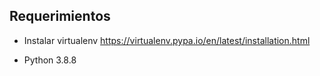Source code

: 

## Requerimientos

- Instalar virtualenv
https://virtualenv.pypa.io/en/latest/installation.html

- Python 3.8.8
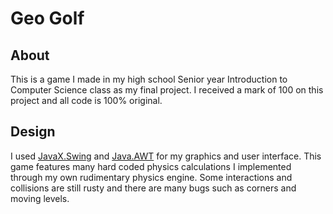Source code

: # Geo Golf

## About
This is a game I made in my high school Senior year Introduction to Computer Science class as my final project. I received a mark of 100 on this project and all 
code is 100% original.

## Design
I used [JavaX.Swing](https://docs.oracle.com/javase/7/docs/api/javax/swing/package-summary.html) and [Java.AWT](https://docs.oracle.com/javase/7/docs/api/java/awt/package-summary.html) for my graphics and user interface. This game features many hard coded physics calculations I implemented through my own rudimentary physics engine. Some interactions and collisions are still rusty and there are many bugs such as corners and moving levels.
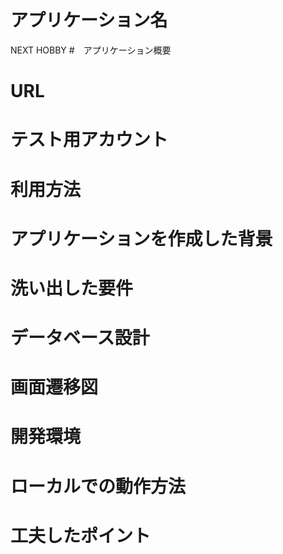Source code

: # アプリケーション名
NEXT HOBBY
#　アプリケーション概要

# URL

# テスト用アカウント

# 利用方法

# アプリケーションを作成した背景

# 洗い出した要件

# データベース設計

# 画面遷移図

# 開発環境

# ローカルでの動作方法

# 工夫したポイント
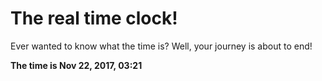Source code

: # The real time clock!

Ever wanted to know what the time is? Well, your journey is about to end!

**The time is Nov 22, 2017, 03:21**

|---|

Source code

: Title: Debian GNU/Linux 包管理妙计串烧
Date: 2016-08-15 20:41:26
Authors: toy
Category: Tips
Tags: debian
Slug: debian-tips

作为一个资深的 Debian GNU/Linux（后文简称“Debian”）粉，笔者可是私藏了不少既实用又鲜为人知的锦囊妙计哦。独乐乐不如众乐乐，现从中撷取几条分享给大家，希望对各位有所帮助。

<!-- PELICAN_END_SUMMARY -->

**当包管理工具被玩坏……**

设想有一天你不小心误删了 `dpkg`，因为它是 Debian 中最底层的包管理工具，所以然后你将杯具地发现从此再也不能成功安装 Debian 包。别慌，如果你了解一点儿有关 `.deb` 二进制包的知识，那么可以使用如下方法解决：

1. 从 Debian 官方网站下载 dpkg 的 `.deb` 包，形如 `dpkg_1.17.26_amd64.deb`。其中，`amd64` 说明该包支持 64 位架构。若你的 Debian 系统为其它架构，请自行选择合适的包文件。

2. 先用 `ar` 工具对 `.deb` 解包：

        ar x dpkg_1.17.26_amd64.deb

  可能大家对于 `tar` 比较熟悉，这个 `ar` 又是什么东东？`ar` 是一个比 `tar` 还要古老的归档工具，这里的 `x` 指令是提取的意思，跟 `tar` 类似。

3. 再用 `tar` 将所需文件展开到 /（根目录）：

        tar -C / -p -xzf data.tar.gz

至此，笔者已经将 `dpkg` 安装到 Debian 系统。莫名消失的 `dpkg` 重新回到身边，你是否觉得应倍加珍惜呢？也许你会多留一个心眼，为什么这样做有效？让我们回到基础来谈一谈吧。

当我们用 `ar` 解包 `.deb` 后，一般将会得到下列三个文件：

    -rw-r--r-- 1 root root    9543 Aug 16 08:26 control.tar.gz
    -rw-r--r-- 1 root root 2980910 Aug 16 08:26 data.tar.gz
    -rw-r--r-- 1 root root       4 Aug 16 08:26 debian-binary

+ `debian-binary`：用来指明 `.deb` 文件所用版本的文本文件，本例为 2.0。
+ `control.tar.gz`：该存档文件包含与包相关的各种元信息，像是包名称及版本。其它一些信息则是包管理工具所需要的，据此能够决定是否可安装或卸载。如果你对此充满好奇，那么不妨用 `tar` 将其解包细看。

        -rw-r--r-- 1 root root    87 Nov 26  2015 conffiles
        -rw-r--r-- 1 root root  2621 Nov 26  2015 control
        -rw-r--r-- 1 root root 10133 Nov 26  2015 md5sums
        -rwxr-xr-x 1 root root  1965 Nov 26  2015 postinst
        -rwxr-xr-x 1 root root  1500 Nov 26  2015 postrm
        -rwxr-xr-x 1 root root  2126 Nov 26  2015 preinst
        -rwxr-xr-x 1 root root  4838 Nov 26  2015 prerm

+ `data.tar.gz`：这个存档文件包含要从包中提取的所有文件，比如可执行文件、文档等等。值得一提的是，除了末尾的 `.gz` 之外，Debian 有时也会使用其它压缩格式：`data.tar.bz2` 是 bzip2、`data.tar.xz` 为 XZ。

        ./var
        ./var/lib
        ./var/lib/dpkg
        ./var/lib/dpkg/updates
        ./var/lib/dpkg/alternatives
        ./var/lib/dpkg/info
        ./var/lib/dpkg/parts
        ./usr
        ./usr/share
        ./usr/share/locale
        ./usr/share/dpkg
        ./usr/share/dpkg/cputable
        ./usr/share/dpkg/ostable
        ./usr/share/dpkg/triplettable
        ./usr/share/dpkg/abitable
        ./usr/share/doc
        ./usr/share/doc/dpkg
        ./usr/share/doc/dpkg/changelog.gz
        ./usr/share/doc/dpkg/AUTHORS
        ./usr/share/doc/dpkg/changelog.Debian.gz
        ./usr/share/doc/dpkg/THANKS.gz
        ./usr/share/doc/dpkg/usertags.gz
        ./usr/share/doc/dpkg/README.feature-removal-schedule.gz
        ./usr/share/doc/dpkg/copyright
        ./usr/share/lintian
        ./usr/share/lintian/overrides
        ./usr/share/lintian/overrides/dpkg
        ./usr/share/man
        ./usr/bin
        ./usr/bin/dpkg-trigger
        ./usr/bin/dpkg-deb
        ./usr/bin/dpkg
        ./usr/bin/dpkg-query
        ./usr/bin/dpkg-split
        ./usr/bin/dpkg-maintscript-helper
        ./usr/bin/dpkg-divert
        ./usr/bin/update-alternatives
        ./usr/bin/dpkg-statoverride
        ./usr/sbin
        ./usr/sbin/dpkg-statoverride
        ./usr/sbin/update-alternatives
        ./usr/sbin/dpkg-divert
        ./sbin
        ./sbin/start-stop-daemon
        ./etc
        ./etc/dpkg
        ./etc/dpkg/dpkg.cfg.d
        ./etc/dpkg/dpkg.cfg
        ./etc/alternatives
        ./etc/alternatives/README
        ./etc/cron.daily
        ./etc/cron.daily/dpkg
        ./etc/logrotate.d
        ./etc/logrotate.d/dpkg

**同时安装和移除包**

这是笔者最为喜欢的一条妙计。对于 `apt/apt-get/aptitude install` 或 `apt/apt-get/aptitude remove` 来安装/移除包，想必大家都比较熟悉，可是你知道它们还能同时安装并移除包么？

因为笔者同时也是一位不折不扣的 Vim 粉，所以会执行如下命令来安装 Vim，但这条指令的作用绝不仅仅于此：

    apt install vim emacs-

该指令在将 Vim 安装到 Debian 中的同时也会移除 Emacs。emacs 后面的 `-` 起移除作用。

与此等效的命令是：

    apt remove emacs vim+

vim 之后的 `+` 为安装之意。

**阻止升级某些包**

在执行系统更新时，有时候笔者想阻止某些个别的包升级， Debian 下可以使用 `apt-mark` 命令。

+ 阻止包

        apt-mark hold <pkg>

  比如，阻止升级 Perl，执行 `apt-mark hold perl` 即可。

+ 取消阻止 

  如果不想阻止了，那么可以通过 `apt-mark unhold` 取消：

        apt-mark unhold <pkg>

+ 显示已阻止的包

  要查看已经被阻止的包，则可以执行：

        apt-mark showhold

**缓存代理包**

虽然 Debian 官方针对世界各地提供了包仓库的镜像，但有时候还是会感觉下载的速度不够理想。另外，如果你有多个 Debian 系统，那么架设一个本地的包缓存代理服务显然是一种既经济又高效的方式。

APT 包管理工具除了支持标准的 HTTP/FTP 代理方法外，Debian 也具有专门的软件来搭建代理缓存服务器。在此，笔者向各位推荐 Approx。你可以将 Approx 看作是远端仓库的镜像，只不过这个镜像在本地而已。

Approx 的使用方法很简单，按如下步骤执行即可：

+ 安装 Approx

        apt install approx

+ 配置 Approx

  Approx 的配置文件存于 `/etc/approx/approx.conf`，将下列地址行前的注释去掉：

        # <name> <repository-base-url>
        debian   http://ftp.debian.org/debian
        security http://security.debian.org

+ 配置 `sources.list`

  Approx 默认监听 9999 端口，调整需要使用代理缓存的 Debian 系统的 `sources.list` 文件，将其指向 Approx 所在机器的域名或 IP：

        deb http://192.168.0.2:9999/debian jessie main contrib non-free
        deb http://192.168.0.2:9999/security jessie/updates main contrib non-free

|---|

#### [About this task]
Above are some entries. Restate word for word the lines from the one holding "#　アプリケーション概要" through the one holding "22, 2017, 03:21**", but not the pictures.

#### [Worked solution]
#　アプリケーション概要

# URL

# テスト用アカウント

# 利用方法

# アプリケーションを作成した背景

# 洗い出した要件

# データベース設計

# 画面遷移図

# 開発環境

# ローカルでの動作方法

# 工夫したポイント
Source code

: # The real time clock!

Ever wanted to know what the time is? Well, your journey is about to end!

**The time is Nov 22, 2017, 03:21**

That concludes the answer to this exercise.